> TASK INSTRUCTIONS: Only an exact repeat of the listing, without its images, counts as the answer.

> RECORD SET:
::::::::::
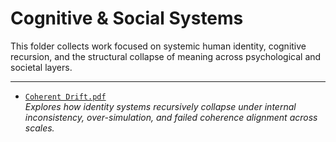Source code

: # Cognitive & Social Systems

This folder collects work focused on systemic human identity, cognitive recursion, and the structural collapse of meaning across psychological and societal layers.

---

- [`Coherent Drift.pdf`](Coherent%20Drift.pdf)  
  *Explores how identity systems recursively collapse under internal inconsistency, over-simulation, and failed coherence alignment across scales.*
::::::::::
> TASK RESULT:
Source code

: # Cognitive & Social Systems

This folder collects work focused on systemic human identity, cognitive recursion, and the structural collapse of meaning across psychological and societal layers.

---

- [`Coherent Drift.pdf`](Coherent%20Drift.pdf)  
  *Explores how identity systems recursively collapse under internal inconsistency, over-simulation, and failed coherence alignment across scales.*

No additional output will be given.